_What to produce_
With images removed, transcribe each record exactly as it appears.

_The data_
***

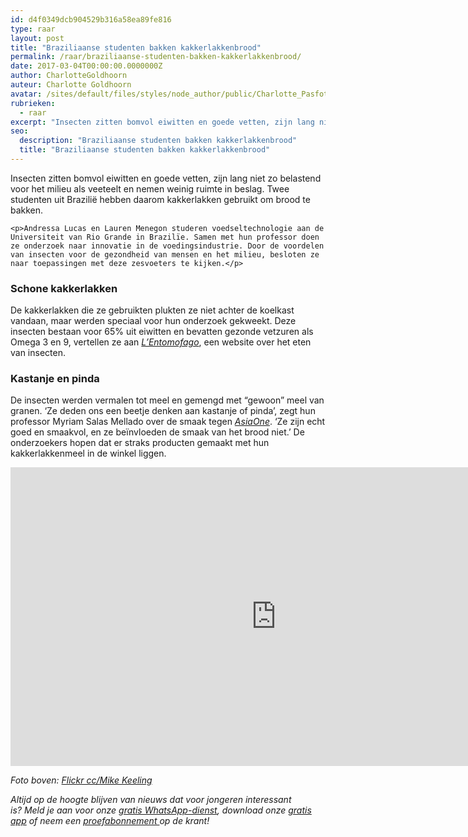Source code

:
 ```yaml
---
id: d4f0349dcb904529b316a58ea89fe816
type: raar
layout: post
title: "Braziliaanse studenten bakken kakkerlakkenbrood"
permalink: /raar/braziliaanse-studenten-bakken-kakkerlakkenbrood/
date: 2017-03-04T00:00:00.0000000Z
author: CharlotteGoldhoorn
auteur: Charlotte Goldhoorn
avatar: /sites/default/files/styles/node_author/public/Charlotte_PasfotoDSC01555%20EXTRA.jpg?itok=Uh1_j08g
rubrieken:
  - raar
excerpt: "Insecten zitten bomvol eiwitten en goede vetten, zijn lang niet zo belastend voor het milieu als veeteelt en nemen weinig ruimte in beslag. Twee studenten uit Brazilië hebben daarom kakkerlakken gebruikt om brood te bakken.  "
seo:
  description: "Braziliaanse studenten bakken kakkerlakkenbrood"
  title: "Braziliaanse studenten bakken kakkerlakkenbrood"
---
```

Insecten zitten bomvol eiwitten en goede vetten, zijn lang niet zo belastend voor het milieu als veeteelt en nemen weinig ruimte in beslag. Twee studenten uit Brazilië hebben daarom kakkerlakken gebruikt om brood te bakken.  

    <p>Andressa Lucas en Lauren Menegon studeren voedseltechnologie aan de Universiteit van Rio Grande in Brazilïe. Samen met hun professor doen ze onderzoek naar innovatie in de voedingsindustrie. Door de voordelen van insecten voor de gezondheid van mensen en het milieu, besloten ze naar toepassingen met deze zesvoeters te kijken.</p>
<h3>Schone kakkerlakken</h3>
<p>De kakkerlakken die ze gebruikten plukten ze niet achter de koelkast vandaan, maar werden speciaal voor hun onderzoek gekweekt. Deze insecten bestaan voor 65% uit eiwitten en bevatten gezonde vetzuren als Omega 3 en 9, vertellen ze aan <a href="http://www.entomofago.eu/en/2017/02/17/blatte-per-innovare-lindustria-alimentare-in-brasile/" target="_blank"><em>L’Entomofago</em></a>, een website over het eten van insecten.</p>
<h3>Kastanje en pinda</h3>
<p>De insecten werden vermalen tot meel en gemengd met “gewoon” meel van granen. ‘Ze deden ons een beetje denken aan kastanje of pinda’, zegt hun professor Myriam Salas Mellado over de smaak tegen <a href="http://health.asiaone.com/health/health-news/can-you-stomach-researchers-are-creating-bread-cockroaches-them" target="_blank"><em>AsiaOne</em></a>. ‘Ze zijn echt goed en smaakvol, en ze beïnvloeden de smaak van het brood niet.’ De onderzoekers hopen dat er straks producten gemaakt met hun kakkerlakkenmeel in de winkel liggen.<br></p>
<iframe allowfullscreen="" frameborder="0" height="478" src="https://www.youtube.com/embed/Dzaf_abAgy8?rel=0" width="850"></iframe>
<p><em>Foto boven: <a href="https://www.flickr.com/photos/pachytime/1479713978/in/photolist-675gbz-3fKVpY-61Bu3J" target="_blank">Flickr cc/Mike Keeling</a></em></p>
<p><em>Altijd op de hoogte blijven van nieuws dat voor jongeren interessant is? Meld je aan voor onze <a href="/whatsapp">gratis WhatsApp-dienst</a>, download onze <a href="/app">gratis app</a> of neem een <a href="https://abonneren.sevendays.nl/abonneren/abonnementen/ae/artikel">proefabonnement </a>op de krant!</em></p>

***

_Task answer_
Source code

:
 ```yaml
---
id: d4f0349dcb904529b316a58ea89fe816
type: raar
layout: post
title: "Braziliaanse studenten bakken kakkerlakkenbrood"
permalink: /raar/braziliaanse-studenten-bakken-kakkerlakkenbrood/
date: 2017-03-04T00:00:00.0000000Z
author: CharlotteGoldhoorn
auteur: Charlotte Goldhoorn
avatar: /sites/default/files/styles/node_author/public/Charlotte_PasfotoDSC01555%20EXTRA.jpg?itok=Uh1_j08g
rubrieken:
  - raar
excerpt: "Insecten zitten bomvol eiwitten en goede vetten, zijn lang niet zo belastend voor het milieu als veeteelt en nemen weinig ruimte in beslag. Twee studenten uit Brazilië hebben daarom kakkerlakken gebruikt om brood te bakken.  "
seo:
  description: "Braziliaanse studenten bakken kakkerlakkenbrood"
  title: "Braziliaanse studenten bakken kakkerlakkenbrood"
---
```

Insecten zitten bomvol eiwitten en goede vetten, zijn lang niet zo belastend voor het milieu als veeteelt en nemen weinig ruimte in beslag. Twee studenten uit Brazilië hebben daarom kakkerlakken gebruikt om brood te bakken.  

    <p>Andressa Lucas en Lauren Menegon studeren voedseltechnologie aan de Universiteit van Rio Grande in Brazilïe. Samen met hun professor doen ze onderzoek naar innovatie in de voedingsindustrie. Door de voordelen van insecten voor de gezondheid van mensen en het milieu, besloten ze naar toepassingen met deze zesvoeters te kijken.</p>
<h3>Schone kakkerlakken</h3>
<p>De kakkerlakken die ze gebruikten plukten ze niet achter de koelkast vandaan, maar werden speciaal voor hun onderzoek gekweekt. Deze insecten bestaan voor 65% uit eiwitten en bevatten gezonde vetzuren als Omega 3 en 9, vertellen ze aan <a href="http://www.entomofago.eu/en/2017/02/17/blatte-per-innovare-lindustria-alimentare-in-brasile/" target="_blank"><em>L’Entomofago</em></a>, een website over het eten van insecten.</p>
<h3>Kastanje en pinda</h3>
<p>De insecten werden vermalen tot meel en gemengd met “gewoon” meel van granen. ‘Ze deden ons een beetje denken aan kastanje of pinda’, zegt hun professor Myriam Salas Mellado over de smaak tegen <a href="http://health.asiaone.com/health/health-news/can-you-stomach-researchers-are-creating-bread-cockroaches-them" target="_blank"><em>AsiaOne</em></a>. ‘Ze zijn echt goed en smaakvol, en ze beïnvloeden de smaak van het brood niet.’ De onderzoekers hopen dat er straks producten gemaakt met hun kakkerlakkenmeel in de winkel liggen.<br></p>
<iframe allowfullscreen="" frameborder="0" height="478" src="https://www.youtube.com/embed/Dzaf_abAgy8?rel=0" width="850"></iframe>
<p><em>Foto boven: <a href="https://www.flickr.com/photos/pachytime/1479713978/in/photolist-675gbz-3fKVpY-61Bu3J" target="_blank">Flickr cc/Mike Keeling</a></em></p>
<p><em>Altijd op de hoogte blijven van nieuws dat voor jongeren interessant is? Meld je aan voor onze <a href="/whatsapp">gratis WhatsApp-dienst</a>, download onze <a href="/app">gratis app</a> of neem een <a href="https://abonneren.sevendays.nl/abonneren/abonnementen/ae/artikel">proefabonnement </a>op de krant!</em></p>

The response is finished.